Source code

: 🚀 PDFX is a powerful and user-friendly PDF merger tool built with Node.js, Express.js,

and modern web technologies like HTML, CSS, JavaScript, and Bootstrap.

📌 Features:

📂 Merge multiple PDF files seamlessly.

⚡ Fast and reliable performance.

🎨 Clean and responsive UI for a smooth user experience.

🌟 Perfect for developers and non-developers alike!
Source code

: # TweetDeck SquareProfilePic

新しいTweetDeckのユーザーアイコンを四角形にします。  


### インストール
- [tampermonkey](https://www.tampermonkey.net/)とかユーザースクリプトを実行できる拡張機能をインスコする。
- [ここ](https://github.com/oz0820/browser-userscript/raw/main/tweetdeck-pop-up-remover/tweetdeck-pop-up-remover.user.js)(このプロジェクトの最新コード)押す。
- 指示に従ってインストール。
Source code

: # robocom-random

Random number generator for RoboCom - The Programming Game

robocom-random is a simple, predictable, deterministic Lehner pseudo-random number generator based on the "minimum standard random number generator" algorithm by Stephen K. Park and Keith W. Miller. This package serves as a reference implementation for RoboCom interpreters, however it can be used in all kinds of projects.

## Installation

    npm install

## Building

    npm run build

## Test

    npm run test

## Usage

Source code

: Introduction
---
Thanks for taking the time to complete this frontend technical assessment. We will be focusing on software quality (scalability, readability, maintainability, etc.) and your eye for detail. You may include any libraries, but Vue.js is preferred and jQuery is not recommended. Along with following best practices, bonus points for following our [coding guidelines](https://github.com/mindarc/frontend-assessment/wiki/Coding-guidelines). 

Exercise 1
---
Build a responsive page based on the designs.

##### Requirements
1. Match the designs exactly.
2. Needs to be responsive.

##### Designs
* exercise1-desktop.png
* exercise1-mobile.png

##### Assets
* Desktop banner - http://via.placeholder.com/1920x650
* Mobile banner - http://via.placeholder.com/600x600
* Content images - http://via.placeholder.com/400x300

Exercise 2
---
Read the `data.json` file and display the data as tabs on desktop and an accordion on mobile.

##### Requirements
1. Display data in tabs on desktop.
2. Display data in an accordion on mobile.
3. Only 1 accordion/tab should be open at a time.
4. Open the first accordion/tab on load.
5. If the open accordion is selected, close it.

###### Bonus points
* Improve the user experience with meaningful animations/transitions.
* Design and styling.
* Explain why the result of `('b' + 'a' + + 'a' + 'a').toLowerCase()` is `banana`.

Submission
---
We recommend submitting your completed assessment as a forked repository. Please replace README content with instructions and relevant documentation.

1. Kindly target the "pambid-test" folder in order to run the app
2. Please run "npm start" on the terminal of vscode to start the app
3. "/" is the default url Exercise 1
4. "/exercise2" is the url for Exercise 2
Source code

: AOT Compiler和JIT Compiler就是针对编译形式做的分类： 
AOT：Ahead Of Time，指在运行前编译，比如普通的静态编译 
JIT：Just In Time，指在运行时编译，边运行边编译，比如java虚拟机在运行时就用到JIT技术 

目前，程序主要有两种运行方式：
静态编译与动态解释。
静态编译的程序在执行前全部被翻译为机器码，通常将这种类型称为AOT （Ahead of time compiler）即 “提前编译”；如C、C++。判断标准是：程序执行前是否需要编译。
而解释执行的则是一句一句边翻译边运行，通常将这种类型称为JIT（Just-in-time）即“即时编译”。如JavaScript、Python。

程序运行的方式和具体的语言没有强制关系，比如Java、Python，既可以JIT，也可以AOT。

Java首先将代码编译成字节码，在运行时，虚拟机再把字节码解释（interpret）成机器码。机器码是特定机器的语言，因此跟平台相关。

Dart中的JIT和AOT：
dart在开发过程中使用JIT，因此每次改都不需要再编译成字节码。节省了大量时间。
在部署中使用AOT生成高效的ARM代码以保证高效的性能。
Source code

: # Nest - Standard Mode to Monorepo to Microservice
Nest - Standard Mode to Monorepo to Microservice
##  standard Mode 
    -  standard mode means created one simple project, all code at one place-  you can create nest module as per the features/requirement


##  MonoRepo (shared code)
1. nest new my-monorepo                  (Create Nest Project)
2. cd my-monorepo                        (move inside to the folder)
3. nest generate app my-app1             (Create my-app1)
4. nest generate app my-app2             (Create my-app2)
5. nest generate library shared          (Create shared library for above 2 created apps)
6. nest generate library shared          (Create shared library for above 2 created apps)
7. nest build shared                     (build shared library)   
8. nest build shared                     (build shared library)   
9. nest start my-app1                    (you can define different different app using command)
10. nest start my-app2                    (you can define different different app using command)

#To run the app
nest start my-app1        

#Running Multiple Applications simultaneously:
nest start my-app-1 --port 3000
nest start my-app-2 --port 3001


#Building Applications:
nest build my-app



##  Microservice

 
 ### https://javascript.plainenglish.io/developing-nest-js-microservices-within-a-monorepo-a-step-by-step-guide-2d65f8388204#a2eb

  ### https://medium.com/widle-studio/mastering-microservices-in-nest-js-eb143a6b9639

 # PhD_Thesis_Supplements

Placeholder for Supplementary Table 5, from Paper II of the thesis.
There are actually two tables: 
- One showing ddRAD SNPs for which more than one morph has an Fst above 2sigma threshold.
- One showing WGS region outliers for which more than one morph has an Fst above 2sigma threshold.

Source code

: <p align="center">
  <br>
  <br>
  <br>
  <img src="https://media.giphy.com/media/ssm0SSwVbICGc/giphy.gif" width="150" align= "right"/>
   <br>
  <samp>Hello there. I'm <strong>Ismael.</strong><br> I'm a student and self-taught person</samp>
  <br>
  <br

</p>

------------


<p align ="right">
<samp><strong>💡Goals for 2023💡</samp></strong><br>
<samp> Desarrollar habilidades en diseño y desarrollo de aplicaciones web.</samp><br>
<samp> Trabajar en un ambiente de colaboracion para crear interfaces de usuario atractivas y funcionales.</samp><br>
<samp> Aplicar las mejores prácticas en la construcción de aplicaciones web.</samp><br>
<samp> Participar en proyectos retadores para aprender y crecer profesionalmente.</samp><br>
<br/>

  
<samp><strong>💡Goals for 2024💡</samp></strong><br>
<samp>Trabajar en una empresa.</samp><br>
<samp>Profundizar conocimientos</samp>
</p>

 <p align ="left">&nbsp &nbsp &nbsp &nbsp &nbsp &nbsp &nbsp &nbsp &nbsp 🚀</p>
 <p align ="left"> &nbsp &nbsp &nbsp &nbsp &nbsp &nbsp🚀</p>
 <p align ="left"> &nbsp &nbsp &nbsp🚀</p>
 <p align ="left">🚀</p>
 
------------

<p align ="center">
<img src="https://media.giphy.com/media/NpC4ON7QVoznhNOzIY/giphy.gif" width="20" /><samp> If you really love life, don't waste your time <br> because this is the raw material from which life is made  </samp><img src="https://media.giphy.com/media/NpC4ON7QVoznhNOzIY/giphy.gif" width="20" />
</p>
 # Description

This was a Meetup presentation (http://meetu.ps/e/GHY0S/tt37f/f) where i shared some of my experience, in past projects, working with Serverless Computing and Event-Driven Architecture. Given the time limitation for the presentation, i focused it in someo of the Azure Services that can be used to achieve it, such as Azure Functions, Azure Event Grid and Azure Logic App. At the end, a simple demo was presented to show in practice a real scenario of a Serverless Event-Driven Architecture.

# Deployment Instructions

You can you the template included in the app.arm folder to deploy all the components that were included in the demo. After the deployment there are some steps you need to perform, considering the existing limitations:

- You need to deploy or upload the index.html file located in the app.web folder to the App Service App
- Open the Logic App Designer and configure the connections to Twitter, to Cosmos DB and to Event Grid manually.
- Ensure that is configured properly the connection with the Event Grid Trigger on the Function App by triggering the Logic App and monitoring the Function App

|---|

Directions for this task →
Within the listing above, give again exactly every line from the line with "10. nest start" through the line with "<samp> Desarrollar habilidades", both included, and no other line.

Response to the task →
10. nest start my-app2                    (you can define different different app using command)

#To run the app
nest start my-app1        

#Running Multiple Applications simultaneously:
nest start my-app-1 --port 3000
nest start my-app-2 --port 3001


#Building Applications:
nest build my-app



##  Microservice

 
 ### https://javascript.plainenglish.io/developing-nest-js-microservices-within-a-monorepo-a-step-by-step-guide-2d65f8388204#a2eb

  ### https://medium.com/widle-studio/mastering-microservices-in-nest-js-eb143a6b9639

 # PhD_Thesis_Supplements

Placeholder for Supplementary Table 5, from Paper II of the thesis.
There are actually two tables: 
- One showing ddRAD SNPs for which more than one morph has an Fst above 2sigma threshold.
- One showing WGS region outliers for which more than one morph has an Fst above 2sigma threshold.

Source code

: <p align="center">
  <br>
  <br>
  <br>
  <img src="https://media.giphy.com/media/ssm0SSwVbICGc/giphy.gif" width="150" align= "right"/>
   <br>
  <samp>Hello there. I'm <strong>Ismael.</strong><br> I'm a student and self-taught person</samp>
  <br>
  <br

</p>

------------


<p align ="right">
<samp><strong>💡Goals for 2023💡</samp></strong><br>
<samp> Desarrollar habilidades en diseño y desarrollo de aplicaciones web.</samp><br>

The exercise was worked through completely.